- Problem -
Filtering the records below, copy only those lines that include the word "hinaus".

Source texts of formatted documents
>>>

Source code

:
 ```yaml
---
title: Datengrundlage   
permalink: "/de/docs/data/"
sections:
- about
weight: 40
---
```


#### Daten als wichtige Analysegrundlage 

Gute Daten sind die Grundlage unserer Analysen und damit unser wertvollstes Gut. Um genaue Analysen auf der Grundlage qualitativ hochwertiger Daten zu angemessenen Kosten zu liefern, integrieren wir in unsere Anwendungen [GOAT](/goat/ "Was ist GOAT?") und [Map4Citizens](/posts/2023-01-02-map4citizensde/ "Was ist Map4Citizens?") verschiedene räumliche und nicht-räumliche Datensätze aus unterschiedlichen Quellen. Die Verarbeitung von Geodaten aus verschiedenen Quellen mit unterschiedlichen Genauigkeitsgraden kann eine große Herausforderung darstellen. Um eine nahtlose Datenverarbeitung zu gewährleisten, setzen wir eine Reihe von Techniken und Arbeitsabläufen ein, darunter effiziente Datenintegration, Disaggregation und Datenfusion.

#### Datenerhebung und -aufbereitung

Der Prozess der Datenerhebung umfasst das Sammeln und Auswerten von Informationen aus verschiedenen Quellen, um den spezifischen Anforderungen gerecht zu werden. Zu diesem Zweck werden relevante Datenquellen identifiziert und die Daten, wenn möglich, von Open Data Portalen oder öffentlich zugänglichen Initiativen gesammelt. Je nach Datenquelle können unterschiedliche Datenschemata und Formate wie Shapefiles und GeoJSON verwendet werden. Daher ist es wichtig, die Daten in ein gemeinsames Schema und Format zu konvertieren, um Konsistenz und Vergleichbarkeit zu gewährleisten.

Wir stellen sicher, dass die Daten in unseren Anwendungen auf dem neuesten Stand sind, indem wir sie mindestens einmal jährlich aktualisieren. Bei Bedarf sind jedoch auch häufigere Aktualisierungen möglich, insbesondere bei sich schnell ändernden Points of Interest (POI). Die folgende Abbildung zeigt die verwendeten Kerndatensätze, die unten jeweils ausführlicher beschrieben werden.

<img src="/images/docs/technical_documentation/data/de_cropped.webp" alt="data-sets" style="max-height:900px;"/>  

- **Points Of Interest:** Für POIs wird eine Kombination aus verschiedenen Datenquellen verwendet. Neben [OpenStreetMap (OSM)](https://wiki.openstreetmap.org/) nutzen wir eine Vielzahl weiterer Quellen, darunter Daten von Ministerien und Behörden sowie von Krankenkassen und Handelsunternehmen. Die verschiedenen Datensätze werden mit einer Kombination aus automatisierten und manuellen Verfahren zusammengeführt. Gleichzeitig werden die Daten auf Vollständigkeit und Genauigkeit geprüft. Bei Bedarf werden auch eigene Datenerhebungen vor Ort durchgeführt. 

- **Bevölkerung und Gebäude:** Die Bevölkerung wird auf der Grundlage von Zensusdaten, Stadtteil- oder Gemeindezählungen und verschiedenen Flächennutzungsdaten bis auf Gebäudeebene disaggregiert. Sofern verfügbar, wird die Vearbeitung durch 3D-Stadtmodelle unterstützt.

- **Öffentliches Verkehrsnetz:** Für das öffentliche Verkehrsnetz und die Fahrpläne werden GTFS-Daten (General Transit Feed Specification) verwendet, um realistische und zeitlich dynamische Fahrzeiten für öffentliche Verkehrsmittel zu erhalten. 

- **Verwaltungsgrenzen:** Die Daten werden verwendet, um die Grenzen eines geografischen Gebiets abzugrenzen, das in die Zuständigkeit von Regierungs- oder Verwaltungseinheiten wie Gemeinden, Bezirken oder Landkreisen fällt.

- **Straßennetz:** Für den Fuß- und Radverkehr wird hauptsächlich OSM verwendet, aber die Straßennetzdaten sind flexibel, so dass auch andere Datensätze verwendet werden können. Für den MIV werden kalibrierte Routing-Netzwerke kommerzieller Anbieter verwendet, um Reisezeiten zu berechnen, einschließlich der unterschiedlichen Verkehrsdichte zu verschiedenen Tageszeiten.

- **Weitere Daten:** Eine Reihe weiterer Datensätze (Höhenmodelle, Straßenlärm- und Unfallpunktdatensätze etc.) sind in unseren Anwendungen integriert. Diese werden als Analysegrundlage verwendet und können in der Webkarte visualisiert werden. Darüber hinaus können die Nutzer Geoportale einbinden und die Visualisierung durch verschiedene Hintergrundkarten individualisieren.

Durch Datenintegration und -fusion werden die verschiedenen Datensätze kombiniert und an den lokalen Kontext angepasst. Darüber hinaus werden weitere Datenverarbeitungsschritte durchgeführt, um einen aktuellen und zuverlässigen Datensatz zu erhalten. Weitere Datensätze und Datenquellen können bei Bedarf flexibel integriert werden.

<<<

- Solved problem -
- **Weitere Daten:** Eine Reihe weiterer Datensätze (Höhenmodelle, Straßenlärm- und Unfallpunktdatensätze etc.) sind in unseren Anwendungen integriert. Diese werden als Analysegrundlage verwendet und können in der Webkarte visualisiert werden. Darüber hinaus können die Nutzer Geoportale einbinden und die Visualisierung durch verschiedene Hintergrundkarten individualisieren.
Durch Datenintegration und -fusion werden die verschiedenen Datensätze kombiniert und an den lokalen Kontext angepasst. Darüber hinaus werden weitere Datenverarbeitungsschritte durchgeführt, um einen aktuellen und zuverlässigen Datensatz zu erhalten. Weitere Datensätze und Datenquellen können bei Bedarf flexibel integriert werden.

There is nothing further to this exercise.